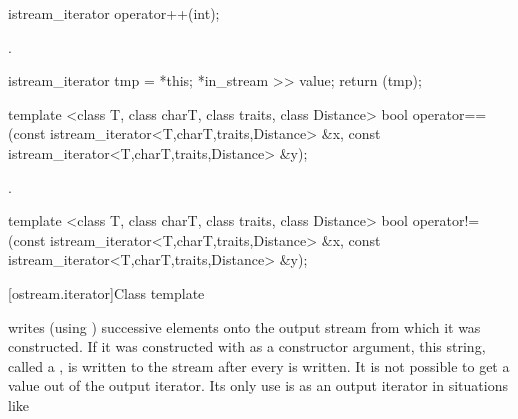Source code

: %
%
\begin{itemdecl}
istream_iterator operator++(int);
\end{itemdecl}

\begin{itemdescr}
\pnum
\requires {}.

\pnum
\effects
\begin{codeblock}
istream_iterator tmp = *this;
*in_stream >> value;
return (tmp);
\end{codeblock}
\end{itemdescr}

%
%
\begin{itemdecl}
template <class T, class charT, class traits, class Distance>
  bool operator==(const istream_iterator<T,charT,traits,Distance> &x,
                  const istream_iterator<T,charT,traits,Distance> &y);
\end{itemdecl}

\begin{itemdescr}
\pnum
\returns
{}.%
\end{itemdescr}

%
%
\begin{itemdecl}
template <class T, class charT, class traits, class Distance>
  bool operator!=(const istream_iterator<T,charT,traits,Distance> &x,
                  const istream_iterator<T,charT,traits,Distance> &y);
\end{itemdecl}

%
\begin{itemdescr}
\pnum
\returns
{}
\end{itemdescr}

[ostream.iterator]{Class template }

\pnum
{}%
writes (using
)
successive elements onto the output stream from which it was constructed.
If it was constructed with
as a constructor argument, this string, called a
,
is written to the stream after every
is written.
It is not possible to get a value out of the output iterator.
Its only use is as an output iterator in situations like

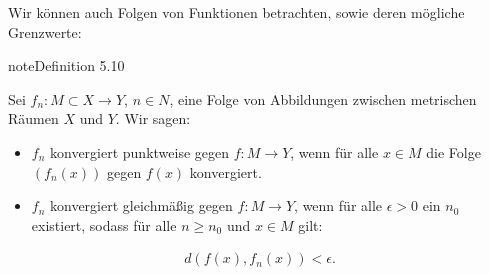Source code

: \documentclass[letterpaper,10pt,english]{jupyterBook}
\begin{document}
Wir können auch Folgen von Funktionen betrachten, sowie deren mögliche Grenzwerte:
\label{stetigkeit/glm:definition-3}
\begin{sphinxadmonition}{note}{Definition 5.10}



Sei \(f_n: M \subset X \rightarrow Y\), \(n \in N\), eine Folge von Abbildungen zwischen metrischen Räumen \(X\) und \(Y\). Wir sagen:
\begin{itemize}
\item {} 
\(f_n\) konvergiert punktweise gegen \(f: M \rightarrow Y\), wenn für alle \(x \in M\) die Folge \((f_n(x))\) gegen \(f(x)\) konvergiert.

\item {} 
\(f_n\) konvergiert gleichmäßig gegen \(f: M \rightarrow Y\), wenn für alle \(\epsilon > 0\) ein \(n_0\) existiert, sodass für alle \(n \geq n_0\) und \(x \in M\) gilt:

\end{itemize}
\begin{equation*}
\begin{split} d(f(x),f_n(x)) < \epsilon.\end{split}
\end{equation*}\end{sphinxadmonition}
\end{document}
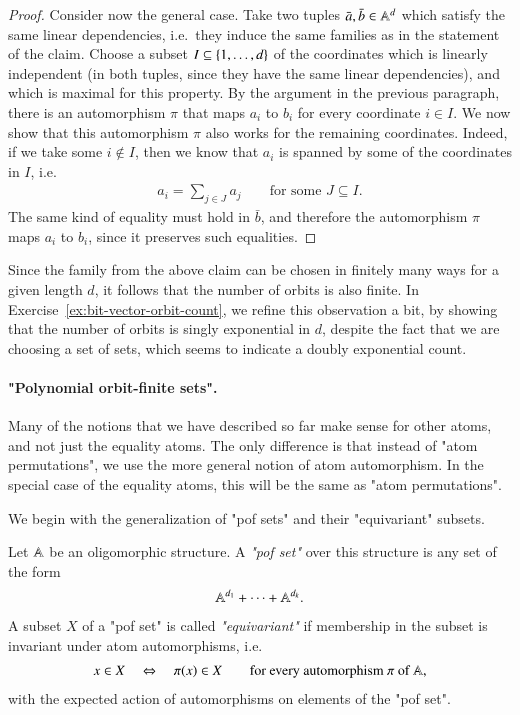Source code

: \begin{myexample}
\begin{proof}
		Consider now the general case. Take two tuples $\bar a, \bar b \in \mathbb A^d$ which satisfy the same linear dependencies, i.e.~they induce the same families as in the statement of the claim. Choose a subset $I \subseteq \{1,\ldots,d\}$ of the coordinates which is linearly independent (in both tuples, since they have the same linear dependencies), and which is maximal for this property. By the argument in the previous paragraph, there is an automorphism $\pi$ that maps  $a_i$ to $b_i$ for every coordinate $i \in I$. We now show that this automorphism $\pi$  also works for the remaining coordinates. Indeed, if we take some $i \not \in I$, then we know that $a_i$ is spanned by some of the coordinates in $I$, i.e.
		\begin{align*}
		a_i = \sum_{j \in J} a_j  \qquad  \text{for some $J \subseteq I$}.
		\end{align*}
		The same kind of equality must hold in $\bar b$, and therefore the automorphism $\pi$ maps $a_i$ to $b_i$, since it preserves such equalities.
	\end{proof}

	 Since the family from the above claim can be chosen in finitely many ways for a given length $d$, it follows that the number of orbits is also finite. In Exercise~\ref{ex:bit-vector-orbit-count}, we refine this observation a bit, by showing that the number of orbits is singly exponential in $d$, despite the fact that we are choosing a set of sets, which seems to indicate a doubly exponential count.
\end{myexample}





\paragraph*{"Polynomial orbit-finite sets".} Many of the notions that we have described so far make sense for other atoms, and not just the equality atoms. The only difference is that instead of "atom permutations", we use the more general notion of atom automorphism. In the special case of the equality atoms, this will be the same as "atom permutations". 

We begin with the generalization of "pof sets" and their "equivariant" subsets. 

\begin{definition}
    Let $\mathbb A$ be an oligomorphic  structure. A \emph{"pof set"} over this structure is any set of the form 
    \begin{align*}
    \mathbb A^{d_1} + \cdots + \mathbb A^{d_k}.
    \end{align*}
    A subset $X$ of a  "pof set" is called \emph{"equivariant"} if membership in the subset is invariant under atom automorphisms, i.e.
    \begin{align*}
    x \in X \quad \Leftrightarrow \quad \pi(x) \in X \qquad \text{for every automorphism $\pi$ of $\mathbb A$},
    \end{align*}
    with the expected action of automorphisms on elements of the "pof set".
\end{definition}

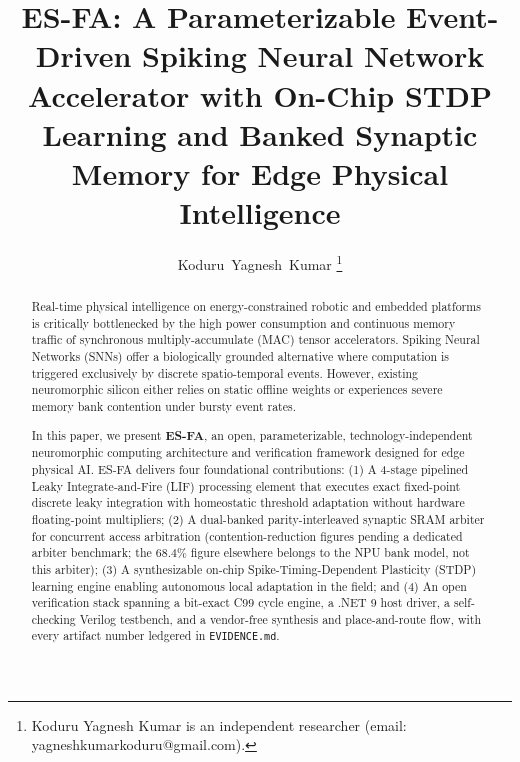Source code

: \documentclass[journal]{IEEEtran}
\theoremstyle{definition}
\begin{document}
\title{ES-FA: A Parameterizable Event-Driven Spiking Neural Network Accelerator with On-Chip STDP Learning and Banked Synaptic Memory for Edge Physical Intelligence}

\author{Koduru~Yagnesh~Kumar%
\thanks{Koduru Yagnesh Kumar is an independent researcher (email: yagneshkumarkoduru@gmail.com).}}

\maketitle

\begin{abstract}
Real-time physical intelligence on energy-constrained robotic and embedded platforms is critically bottlenecked by the high power consumption and continuous memory traffic of synchronous multiply-accumulate (MAC) tensor accelerators. Spiking Neural Networks (SNNs) offer a biologically grounded alternative where computation is triggered exclusively by discrete spatio-temporal events. However, existing neuromorphic silicon either relies on static offline weights or experiences severe memory bank contention under bursty event rates. 

In this paper, we present \textbf{ES-FA}, an open, parameterizable, technology-independent neuromorphic computing architecture and verification framework designed for edge physical AI. ES-FA delivers four foundational contributions:
(1) A 4-stage pipelined Leaky Integrate-and-Fire (LIF) processing element that executes exact fixed-point discrete leaky integration with homeostatic threshold adaptation without hardware floating-point multipliers;
(2) A dual-banked parity-interleaved synaptic SRAM arbiter for concurrent access arbitration (contention-reduction figures pending a dedicated arbiter benchmark; the 68.4\% figure elsewhere belongs to the NPU bank model, not this arbiter);
(3) A synthesizable on-chip Spike-Timing-Dependent Plasticity (STDP) learning engine enabling autonomous local adaptation in the field; and
(4) An open verification stack spanning a bit-exact C99 cycle engine, a .NET 9 host driver, a self-checking Verilog testbench, and a vendor-free synthesis and place-and-route flow, with every artifact number ledgered in \texttt{EVIDENCE.md}.


\end{abstract}
\end{document}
· · · · ·
Brief: Go through the material above and output exactly the lines from the one containing "Real-time physical intelligence" through the one containing "In this paper, we".

Solution to this exercise:
Real-time physical intelligence on energy-constrained robotic and embedded platforms is critically bottlenecked by the high power consumption and continuous memory traffic of synchronous multiply-accumulate (MAC) tensor accelerators. Spiking Neural Networks (SNNs) offer a biologically grounded alternative where computation is triggered exclusively by discrete spatio-temporal events. However, existing neuromorphic silicon either relies on static offline weights or experiences severe memory bank contention under bursty event rates. 

In this paper, we present \textbf{ES-FA}, an open, parameterizable, technology-independent neuromorphic computing architecture and verification framework designed for edge physical AI. ES-FA delivers four foundational contributions:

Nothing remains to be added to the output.